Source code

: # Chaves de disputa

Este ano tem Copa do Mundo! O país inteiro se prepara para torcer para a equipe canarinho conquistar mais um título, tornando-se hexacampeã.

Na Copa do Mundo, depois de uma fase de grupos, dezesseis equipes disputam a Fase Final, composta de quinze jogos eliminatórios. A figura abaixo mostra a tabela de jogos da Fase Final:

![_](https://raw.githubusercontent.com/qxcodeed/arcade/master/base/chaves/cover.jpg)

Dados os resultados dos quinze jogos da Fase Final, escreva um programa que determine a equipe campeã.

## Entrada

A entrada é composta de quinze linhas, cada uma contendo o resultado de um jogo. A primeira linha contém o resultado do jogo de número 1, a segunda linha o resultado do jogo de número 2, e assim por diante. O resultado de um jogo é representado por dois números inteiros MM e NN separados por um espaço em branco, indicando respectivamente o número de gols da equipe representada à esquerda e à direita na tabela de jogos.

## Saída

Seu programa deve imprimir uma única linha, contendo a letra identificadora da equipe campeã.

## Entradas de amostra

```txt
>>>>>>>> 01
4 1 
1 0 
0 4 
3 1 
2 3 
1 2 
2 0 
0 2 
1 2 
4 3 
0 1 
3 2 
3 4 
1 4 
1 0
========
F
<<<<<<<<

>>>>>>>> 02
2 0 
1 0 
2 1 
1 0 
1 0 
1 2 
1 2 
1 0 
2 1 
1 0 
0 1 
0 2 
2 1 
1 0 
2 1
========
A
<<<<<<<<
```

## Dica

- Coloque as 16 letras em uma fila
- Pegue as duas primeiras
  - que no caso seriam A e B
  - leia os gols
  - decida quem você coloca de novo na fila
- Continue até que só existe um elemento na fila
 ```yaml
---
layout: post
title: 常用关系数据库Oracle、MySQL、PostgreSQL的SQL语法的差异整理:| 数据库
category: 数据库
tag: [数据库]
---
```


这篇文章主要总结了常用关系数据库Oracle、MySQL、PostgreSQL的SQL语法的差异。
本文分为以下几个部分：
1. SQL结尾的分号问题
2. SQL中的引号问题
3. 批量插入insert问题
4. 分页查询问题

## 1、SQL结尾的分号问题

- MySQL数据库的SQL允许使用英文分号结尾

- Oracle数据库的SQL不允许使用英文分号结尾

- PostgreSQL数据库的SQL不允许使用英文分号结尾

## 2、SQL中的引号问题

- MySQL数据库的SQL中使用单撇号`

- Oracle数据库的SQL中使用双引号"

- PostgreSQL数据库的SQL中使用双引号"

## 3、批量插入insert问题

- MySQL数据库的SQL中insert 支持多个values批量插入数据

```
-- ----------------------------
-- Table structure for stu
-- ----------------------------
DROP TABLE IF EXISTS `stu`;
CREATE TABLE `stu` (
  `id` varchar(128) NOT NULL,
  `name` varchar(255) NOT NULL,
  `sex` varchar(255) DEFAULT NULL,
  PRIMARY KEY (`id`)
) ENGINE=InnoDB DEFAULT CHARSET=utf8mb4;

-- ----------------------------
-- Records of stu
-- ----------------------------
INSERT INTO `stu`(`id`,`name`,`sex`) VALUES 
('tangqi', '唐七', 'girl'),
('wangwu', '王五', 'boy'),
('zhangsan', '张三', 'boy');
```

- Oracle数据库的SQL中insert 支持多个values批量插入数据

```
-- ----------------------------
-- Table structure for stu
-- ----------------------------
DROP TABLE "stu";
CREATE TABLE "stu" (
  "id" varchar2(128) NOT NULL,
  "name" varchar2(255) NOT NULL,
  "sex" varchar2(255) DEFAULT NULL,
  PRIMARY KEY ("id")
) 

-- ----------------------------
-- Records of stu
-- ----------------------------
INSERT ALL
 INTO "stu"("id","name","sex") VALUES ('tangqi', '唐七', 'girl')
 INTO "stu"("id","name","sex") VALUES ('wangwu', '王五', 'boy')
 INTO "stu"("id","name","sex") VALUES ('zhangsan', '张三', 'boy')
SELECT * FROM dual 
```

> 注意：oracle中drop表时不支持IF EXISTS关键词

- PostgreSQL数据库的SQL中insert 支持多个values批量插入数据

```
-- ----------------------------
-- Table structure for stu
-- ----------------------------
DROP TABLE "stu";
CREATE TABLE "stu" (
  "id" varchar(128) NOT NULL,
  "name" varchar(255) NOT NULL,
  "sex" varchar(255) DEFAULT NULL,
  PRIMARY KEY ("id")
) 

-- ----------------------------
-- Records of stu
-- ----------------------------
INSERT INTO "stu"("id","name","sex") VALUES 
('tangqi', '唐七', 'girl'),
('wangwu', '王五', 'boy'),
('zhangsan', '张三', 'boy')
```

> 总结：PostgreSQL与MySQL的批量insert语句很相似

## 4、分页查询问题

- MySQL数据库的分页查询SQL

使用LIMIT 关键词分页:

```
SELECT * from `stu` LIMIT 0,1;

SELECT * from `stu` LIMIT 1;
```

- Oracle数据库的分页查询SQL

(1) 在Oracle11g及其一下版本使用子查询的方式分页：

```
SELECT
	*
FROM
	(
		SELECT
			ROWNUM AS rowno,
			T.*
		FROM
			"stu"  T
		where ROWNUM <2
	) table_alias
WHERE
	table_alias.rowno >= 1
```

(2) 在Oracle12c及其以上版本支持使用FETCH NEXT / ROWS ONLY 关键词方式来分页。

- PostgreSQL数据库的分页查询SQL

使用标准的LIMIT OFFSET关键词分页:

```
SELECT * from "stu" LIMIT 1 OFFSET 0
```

EXERCISE DESCRIPTION =
Look through the records and copy down every line that holds "gols".

SOLUTION =
A entrada é composta de quinze linhas, cada uma contendo o resultado de um jogo. A primeira linha contém o resultado do jogo de número 1, a segunda linha o resultado do jogo de número 2, e assim por diante. O resultado de um jogo é representado por dois números inteiros MM e NN separados por um espaço em branco, indicando respectivamente o número de gols da equipe representada à esquerda e à direita na tabela de jogos.
  - leia os gols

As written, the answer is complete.